Asset-Backed Stablecoin

Concept

An asset-backed stablecoin (also, AB stablecoin) is a stablecoin backed by, and valued against, a certain type of assets. Examples of underlying assets include physical assets (such as gold and real estate), financial assets and equities (e.g., stocks or mutual fund shares). These assets are used to back this type of stablecoin and provide a level of stability in its price. However, as the set of assets that can be used may differ from one country to another, due to certain considerations (or lack of) in each country’s local laws and regulations.

The concept of asset-backed stablecoin is quite similar to that of crypto-backed stablecoins (which represent a subcategory or type of asset-backed stablecoins) that are characteristically backed (collateralized) by reserves of other cryptocurrencies (or cryptoassets). In essence, a stablecoin is a cryptocurrency (or a digital token) that derives its value from real-world assets (RWAs), such as commodities, precious metals, real estate, or other tangible assets, intangible assets or financial assets. It is a digital asset whose value is pegged to a reference asset, which is either fiat currency, exchange-traded commodities (such as precious metals or industrial metals), or another cryptocurrency. Stablecoins (also, asset-backed cryptocurrencies) are created by establishing a sort of link between the value of the digital token to the underlying asset using blockchain technology. The value of this asset-backed token (ABT) or backed crypto asset is referenced to the performance and market value of the asset it represents. The prices of crypto-backed stablecoins are pegged to a broad set of assets, not necessarily fiat currencies, and hence users can reasonably mitigate the effect of inflation or regulatory measures on performance of such coins. For example, since Bitcoin is a decentralized currency, its value does not correlate to that of fiat currencies like the dollar or euro.
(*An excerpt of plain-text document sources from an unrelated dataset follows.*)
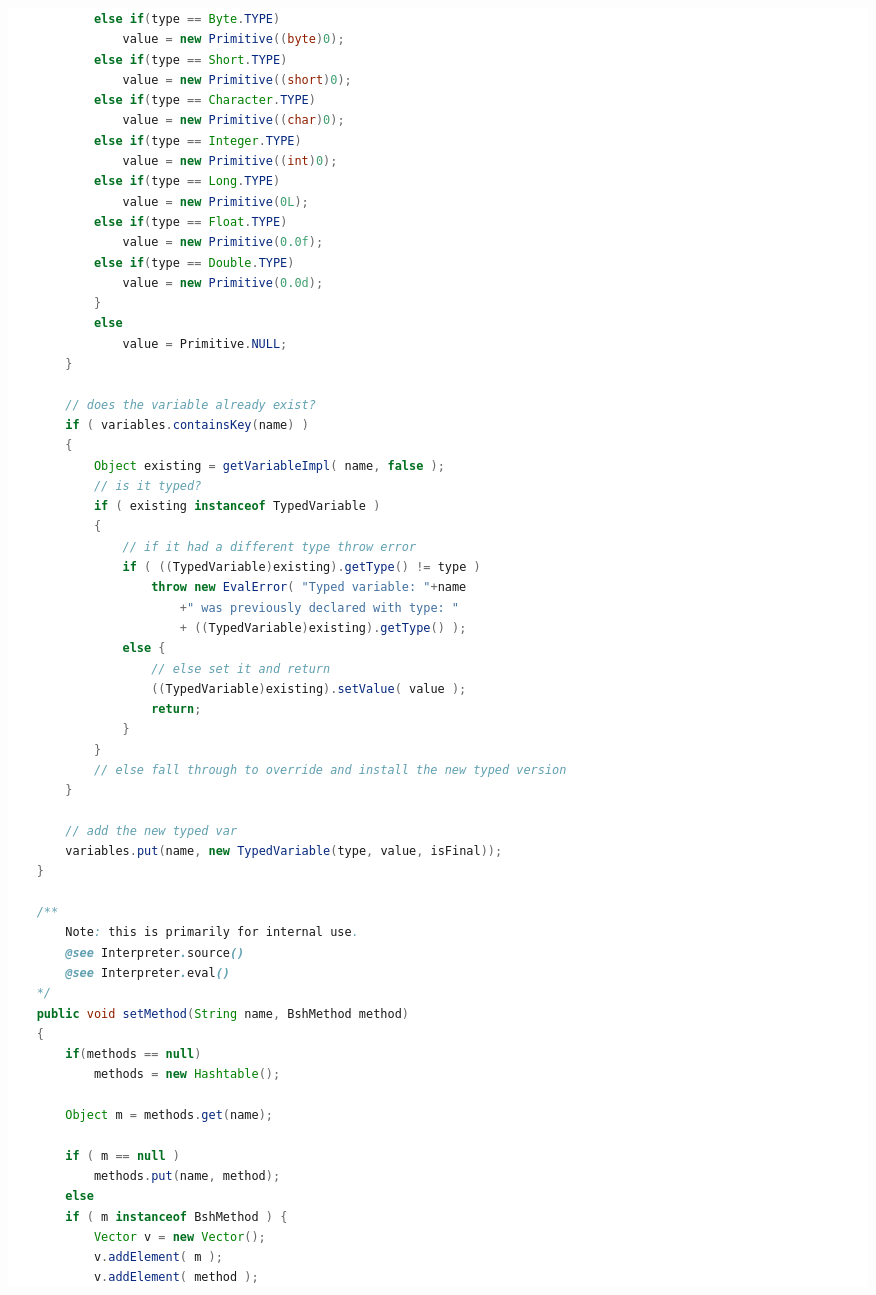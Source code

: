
 ```java
			else if(type ==	Byte.TYPE)
				value = new	Primitive((byte)0);
			else if(type ==	Short.TYPE)
				value = new	Primitive((short)0);
			else if(type ==	Character.TYPE)
				value = new	Primitive((char)0);
			else if(type ==	Integer.TYPE)
				value = new	Primitive((int)0);
			else if(type ==	Long.TYPE)
				value = new	Primitive(0L);
			else if(type ==	Float.TYPE)
				value = new	Primitive(0.0f);
			else if(type ==	Double.TYPE)
				value = new	Primitive(0.0d);
			}
			else
				value =	Primitive.NULL;
		}

		// does the variable already exist?
		if ( variables.containsKey(name) ) 
		{
			Object existing = getVariableImpl( name, false );
			// is it typed?
			if ( existing instanceof TypedVariable ) 
			{
				// if it had a different type throw error
				if ( ((TypedVariable)existing).getType() != type )
					throw new EvalError( "Typed variable: "+name
						+" was previously declared with type: " 
						+ ((TypedVariable)existing).getType() );
				else {
					// else set it and return
					((TypedVariable)existing).setValue( value );
					return;
				}
			}
			// else fall through to override and install the new typed version
		} 

		// add the new typed var
		variables.put(name, new	TypedVariable(type, value, isFinal));
    }

	/**
		Note: this is primarily for internal use.
		@see Interpreter.source()
		@see Interpreter.eval()
	*/
    public void	setMethod(String name, BshMethod method) 
	{
		if(methods == null)
			methods = new Hashtable();

		Object m = methods.get(name);

		if ( m == null )
			methods.put(name, method);
		else 
		if ( m instanceof BshMethod ) {
			Vector v = new Vector();
			v.addElement( m );
			v.addElement( method );
```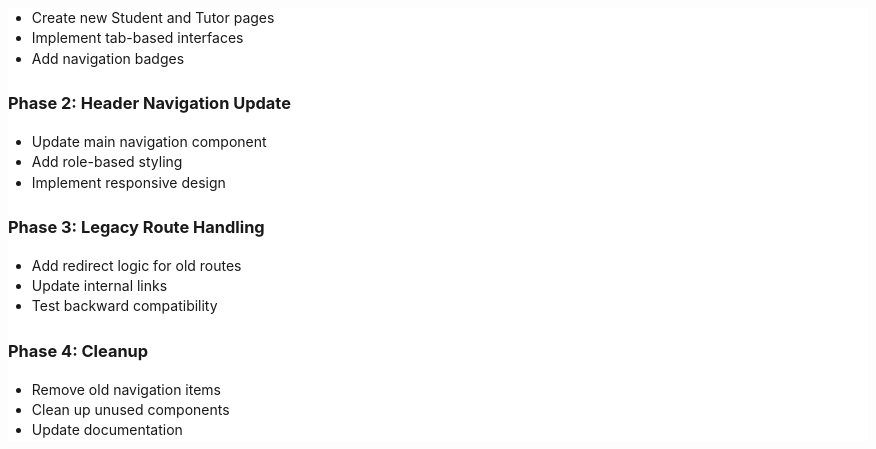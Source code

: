 - Create new Student and Tutor pages
- Implement tab-based interfaces
- Add navigation badges

### Phase 2: Header Navigation Update

- Update main navigation component
- Add role-based styling
- Implement responsive design

### Phase 3: Legacy Route Handling

- Add redirect logic for old routes
- Update internal links
- Test backward compatibility

### Phase 4: Cleanup

- Remove old navigation items
- Clean up unused components
- Update documentation
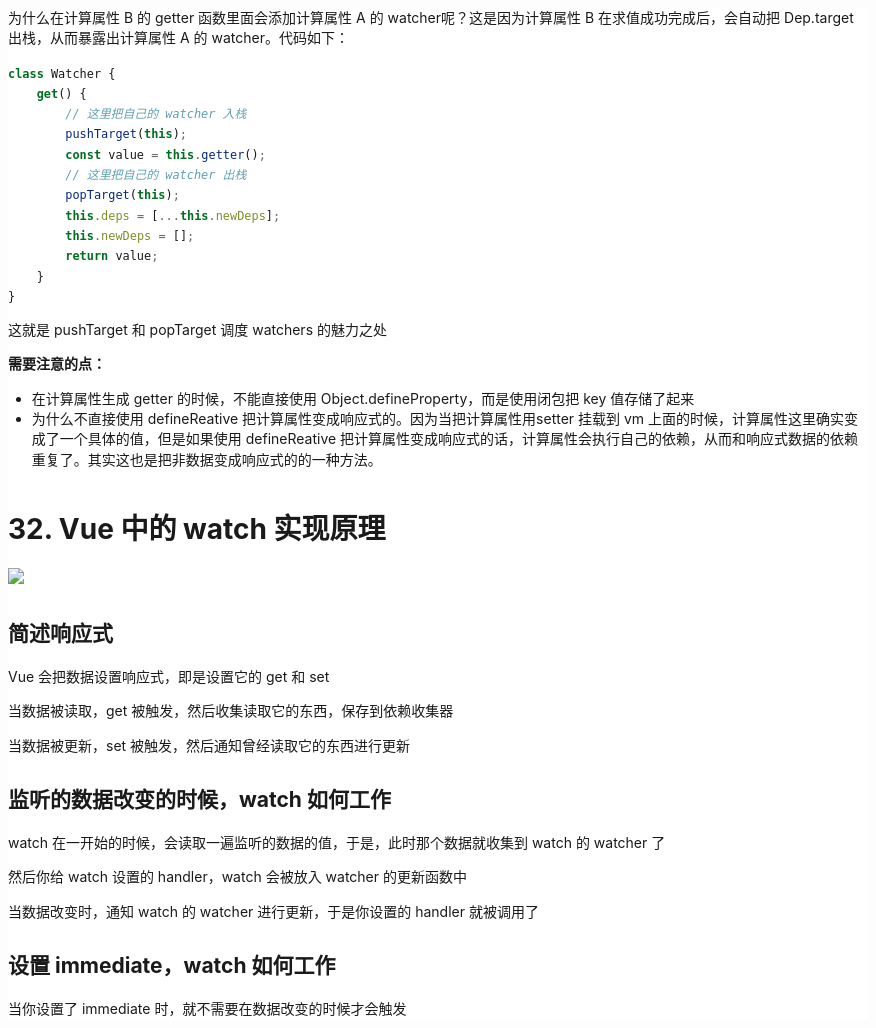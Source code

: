 为什么在计算属性 B 的 getter 函数里面会添加计算属性 A 的 watcher呢？这是因为计算属性 B 在求值成功完成后，会自动把 Dep.target 出栈，从而暴露出计算属性 A 的 watcher。代码如下：

```js
class Watcher {
    get() {
        // 这里把自己的 watcher 入栈
        pushTarget(this);
        const value = this.getter();
        // 这里把自己的 watcher 出栈
        popTarget(this);
        this.deps = [...this.newDeps];
        this.newDeps = [];
        return value;
    }
}
```

这就是 pushTarget 和 popTarget 调度 watchers 的魅力之处

**需要注意的点：**

- 在计算属性生成 getter 的时候，不能直接使用 Object.defineProperty，而是使用闭包把 key 值存储了起来
- 为什么不直接使用 defineReative 把计算属性变成响应式的。因为当把计算属性用setter 挂载到 vm 上面的时候，计算属性这里确实变成了一个具体的值，但是如果使用 defineReative 把计算属性变成响应式的话，计算属性会执行自己的依赖，从而和响应式数据的依赖重复了。其实这也是把非数据变成响应式的的一种方法。



# 32.  Vue 中的 watch 实现原理

<img src="https://upload-images.jianshu.io/upload_images/9896962-3705f526761ae703.png?imageMogr2/auto-orient/strip|imageView2/2/w/1200/format/webp">





## 简述响应式

Vue 会把数据设置响应式，即是设置它的 get 和 set

当数据被读取，get 被触发，然后收集读取它的东西，保存到依赖收集器

当数据被更新，set 被触发，然后通知曾经读取它的东西进行更新

## 监听的数据改变的时候，watch 如何工作

watch 在一开始的时候，会读取一遍监听的数据的值，于是，此时那个数据就收集到 watch 的 watcher 了

然后你给 watch 设置的 handler，watch 会被放入 watcher 的更新函数中

当数据改变时，通知 watch 的 watcher 进行更新，于是你设置的 handler 就被调用了

## 设置 immediate，watch 如何工作

当你设置了 immediate 时，就不需要在数据改变的时候才会触发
In times of high uncertainty, crypto-backed stablecoins may provide a better venue for market participants (for more, see: types of stablecoins).

Example

A prime example of asset-backed stablecoin is one pegged to the price of gold with a reference value of 1 gram of gold per 1 coin. The performance of the coin is determined based on the fundamentals of gold price in the global markets. The notion holds that the issuer of asset-backed stablecoins maintains asset reserves (which might also be fiat assets or digital asset reserves) as underlying of, and backing to, the value of each token. The creation process involves the application of the principle of overcollateralization in the event that the backing assets experience a degree of volatility time to time. Different types of stablecoins interact differently with the established banking sector and with applicable monetary policy, and hence regulatory strategies would also differ from country to another. By characterization, such coins are perceived as a digital bearer instrument that is transferred by the holder without the need for consent or involvement of the issuer. When a party receives a stablecoin, ownership automatically transfers along with the liability of the issuer.

Underlying principle

Like crypto-backed stablecoins, asset-backed stablecoins operate on the principle of overcollateralization — meaning that the value of assets held in reserves (that of the cryptoassets) exceeds the value of the pegged stablecoin. In this context, overcollateralization aims to mitigate the inherent volatility of the reserve assets (underlying assets). Users lock up their backing assets, on the blockchain, via a smart contract and receive an equivalent value in stablecoins that is usually lower than the value of backing assets. This means that if underlying assets go down in value, the value of the collateral will be less, and drives certain positions to default on payment. The additional amount of collateral  can account for this adverse scenario, and if the value of the collateral drops even further, the protocol automatically liquidates a portion of the collateral to cover the stablecoin issued.

Main types

In addition to the crypto-backed stablecoins, other categories include multi-asset-backed stablecoins, currency-based stablecoins, financial instrument-based stablecoins, commodity-based stablecoins (for more, see: main types of asset-backed stablecoins).